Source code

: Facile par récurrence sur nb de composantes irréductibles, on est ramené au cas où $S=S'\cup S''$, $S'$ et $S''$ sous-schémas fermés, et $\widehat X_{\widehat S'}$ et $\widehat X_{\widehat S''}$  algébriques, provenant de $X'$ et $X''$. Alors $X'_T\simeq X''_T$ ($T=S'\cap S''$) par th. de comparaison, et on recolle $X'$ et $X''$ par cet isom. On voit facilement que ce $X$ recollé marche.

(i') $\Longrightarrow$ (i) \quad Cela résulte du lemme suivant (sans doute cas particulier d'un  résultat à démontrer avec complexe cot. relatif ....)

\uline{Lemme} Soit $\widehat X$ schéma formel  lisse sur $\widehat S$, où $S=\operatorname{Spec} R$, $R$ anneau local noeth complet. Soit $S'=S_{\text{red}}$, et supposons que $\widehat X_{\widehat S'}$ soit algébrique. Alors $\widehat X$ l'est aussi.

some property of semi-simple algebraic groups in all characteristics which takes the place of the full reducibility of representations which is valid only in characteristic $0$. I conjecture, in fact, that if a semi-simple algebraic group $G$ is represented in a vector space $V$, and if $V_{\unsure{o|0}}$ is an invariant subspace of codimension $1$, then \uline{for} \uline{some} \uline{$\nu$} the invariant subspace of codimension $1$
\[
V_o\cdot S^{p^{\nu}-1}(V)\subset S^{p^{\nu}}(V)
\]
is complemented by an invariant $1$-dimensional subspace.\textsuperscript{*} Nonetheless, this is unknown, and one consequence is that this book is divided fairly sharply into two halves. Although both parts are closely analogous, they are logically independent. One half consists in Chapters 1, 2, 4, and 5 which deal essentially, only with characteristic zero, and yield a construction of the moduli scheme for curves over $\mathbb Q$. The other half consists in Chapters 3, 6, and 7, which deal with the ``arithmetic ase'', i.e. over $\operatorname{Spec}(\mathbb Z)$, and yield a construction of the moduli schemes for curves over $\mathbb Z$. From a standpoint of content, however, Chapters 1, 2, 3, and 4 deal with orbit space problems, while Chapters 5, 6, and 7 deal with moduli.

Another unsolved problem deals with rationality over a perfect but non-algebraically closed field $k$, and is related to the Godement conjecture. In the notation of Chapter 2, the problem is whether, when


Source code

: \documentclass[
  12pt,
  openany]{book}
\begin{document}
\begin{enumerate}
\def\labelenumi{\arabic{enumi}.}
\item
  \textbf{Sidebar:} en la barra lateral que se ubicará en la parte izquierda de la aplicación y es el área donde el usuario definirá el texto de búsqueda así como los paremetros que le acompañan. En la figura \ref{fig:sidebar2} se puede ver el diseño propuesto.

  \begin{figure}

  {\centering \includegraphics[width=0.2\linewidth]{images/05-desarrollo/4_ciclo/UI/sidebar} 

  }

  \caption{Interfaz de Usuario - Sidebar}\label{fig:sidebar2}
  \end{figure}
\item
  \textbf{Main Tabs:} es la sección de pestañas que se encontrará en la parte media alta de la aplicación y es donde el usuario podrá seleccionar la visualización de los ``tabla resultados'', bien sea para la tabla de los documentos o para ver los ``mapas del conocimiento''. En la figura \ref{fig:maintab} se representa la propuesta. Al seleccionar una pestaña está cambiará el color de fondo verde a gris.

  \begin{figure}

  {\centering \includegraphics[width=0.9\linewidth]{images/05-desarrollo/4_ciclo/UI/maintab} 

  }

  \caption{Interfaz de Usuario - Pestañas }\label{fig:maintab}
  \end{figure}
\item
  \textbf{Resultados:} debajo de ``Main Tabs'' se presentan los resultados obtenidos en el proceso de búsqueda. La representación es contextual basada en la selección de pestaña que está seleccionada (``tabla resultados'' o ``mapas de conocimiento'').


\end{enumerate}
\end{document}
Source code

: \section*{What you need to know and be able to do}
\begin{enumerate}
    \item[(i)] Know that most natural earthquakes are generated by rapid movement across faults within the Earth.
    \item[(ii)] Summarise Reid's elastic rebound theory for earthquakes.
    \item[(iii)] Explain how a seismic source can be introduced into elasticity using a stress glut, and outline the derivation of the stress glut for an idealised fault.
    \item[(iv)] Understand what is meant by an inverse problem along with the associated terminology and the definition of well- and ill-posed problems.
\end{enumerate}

::::::::::

- [HOW TO COMPLETE THIS TASK] Your answer should be a single number: the count of lines in these records that hold the string "uline".

- [ANSWER SPACE] 2